Entries taken from a collection

────────────────────

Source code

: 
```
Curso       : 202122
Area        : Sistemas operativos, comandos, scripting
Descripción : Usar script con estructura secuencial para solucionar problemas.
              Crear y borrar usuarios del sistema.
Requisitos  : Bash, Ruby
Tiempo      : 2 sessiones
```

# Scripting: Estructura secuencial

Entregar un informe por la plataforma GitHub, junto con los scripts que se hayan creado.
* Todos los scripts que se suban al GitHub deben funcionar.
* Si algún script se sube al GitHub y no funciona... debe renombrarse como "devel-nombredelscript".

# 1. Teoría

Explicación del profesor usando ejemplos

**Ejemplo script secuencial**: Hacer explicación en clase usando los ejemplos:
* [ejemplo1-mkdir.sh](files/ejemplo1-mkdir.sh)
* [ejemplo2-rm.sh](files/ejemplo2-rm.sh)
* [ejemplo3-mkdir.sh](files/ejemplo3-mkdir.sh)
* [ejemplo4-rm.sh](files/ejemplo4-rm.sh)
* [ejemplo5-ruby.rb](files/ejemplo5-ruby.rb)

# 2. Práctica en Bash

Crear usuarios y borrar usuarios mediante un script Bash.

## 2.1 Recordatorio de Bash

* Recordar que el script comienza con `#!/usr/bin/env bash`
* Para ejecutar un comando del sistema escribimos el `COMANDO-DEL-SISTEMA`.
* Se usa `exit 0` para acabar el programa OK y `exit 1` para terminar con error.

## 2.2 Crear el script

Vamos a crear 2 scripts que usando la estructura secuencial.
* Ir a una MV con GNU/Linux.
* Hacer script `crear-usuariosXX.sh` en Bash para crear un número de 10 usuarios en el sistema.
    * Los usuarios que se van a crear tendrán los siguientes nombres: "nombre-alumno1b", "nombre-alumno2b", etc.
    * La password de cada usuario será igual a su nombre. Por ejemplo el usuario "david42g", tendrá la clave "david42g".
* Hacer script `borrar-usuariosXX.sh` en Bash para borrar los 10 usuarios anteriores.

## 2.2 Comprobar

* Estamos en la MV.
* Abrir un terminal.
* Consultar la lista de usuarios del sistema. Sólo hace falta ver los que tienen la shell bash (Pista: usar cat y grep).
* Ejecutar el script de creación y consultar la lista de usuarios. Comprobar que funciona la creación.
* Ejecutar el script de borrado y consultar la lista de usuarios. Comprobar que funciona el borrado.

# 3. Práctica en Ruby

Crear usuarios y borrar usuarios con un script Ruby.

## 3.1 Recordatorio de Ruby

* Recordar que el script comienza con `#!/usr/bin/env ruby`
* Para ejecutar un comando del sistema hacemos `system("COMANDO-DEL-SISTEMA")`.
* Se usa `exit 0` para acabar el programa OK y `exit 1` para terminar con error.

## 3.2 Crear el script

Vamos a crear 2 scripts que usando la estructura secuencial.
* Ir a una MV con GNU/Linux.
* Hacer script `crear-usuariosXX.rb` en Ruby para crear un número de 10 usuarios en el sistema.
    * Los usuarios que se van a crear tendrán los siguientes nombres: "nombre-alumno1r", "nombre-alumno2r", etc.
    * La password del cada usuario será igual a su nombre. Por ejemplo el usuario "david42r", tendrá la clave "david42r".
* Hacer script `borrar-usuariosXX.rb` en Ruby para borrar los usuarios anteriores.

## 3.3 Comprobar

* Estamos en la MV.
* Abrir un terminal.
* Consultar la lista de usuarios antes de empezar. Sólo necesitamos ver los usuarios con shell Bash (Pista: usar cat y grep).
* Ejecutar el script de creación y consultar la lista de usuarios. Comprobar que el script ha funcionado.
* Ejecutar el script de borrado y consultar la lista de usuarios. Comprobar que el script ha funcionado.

────────────────────

▶ **REQUIRED WORK**: Restate word for word the lines of the data above, starting at the line containing "funciona el borrado." and ending at the line containing "Ruby para crear", both included, and nothing more.

▶ **ANSWER SECTION**:
* Ejecutar el script de borrado y consultar la lista de usuarios. Comprobar que funciona el borrado.

# 3. Práctica en Ruby

Crear usuarios y borrar usuarios con un script Ruby.

## 3.1 Recordatorio de Ruby

* Recordar que el script comienza con `#!/usr/bin/env ruby`
* Para ejecutar un comando del sistema hacemos `system("COMANDO-DEL-SISTEMA")`.
* Se usa `exit 0` para acabar el programa OK y `exit 1` para terminar con error.

## 3.2 Crear el script

Vamos a crear 2 scripts que usando la estructura secuencial.
* Ir a una MV con GNU/Linux.
* Hacer script `crear-usuariosXX.rb` en Ruby para crear un número de 10 usuarios en el sistema.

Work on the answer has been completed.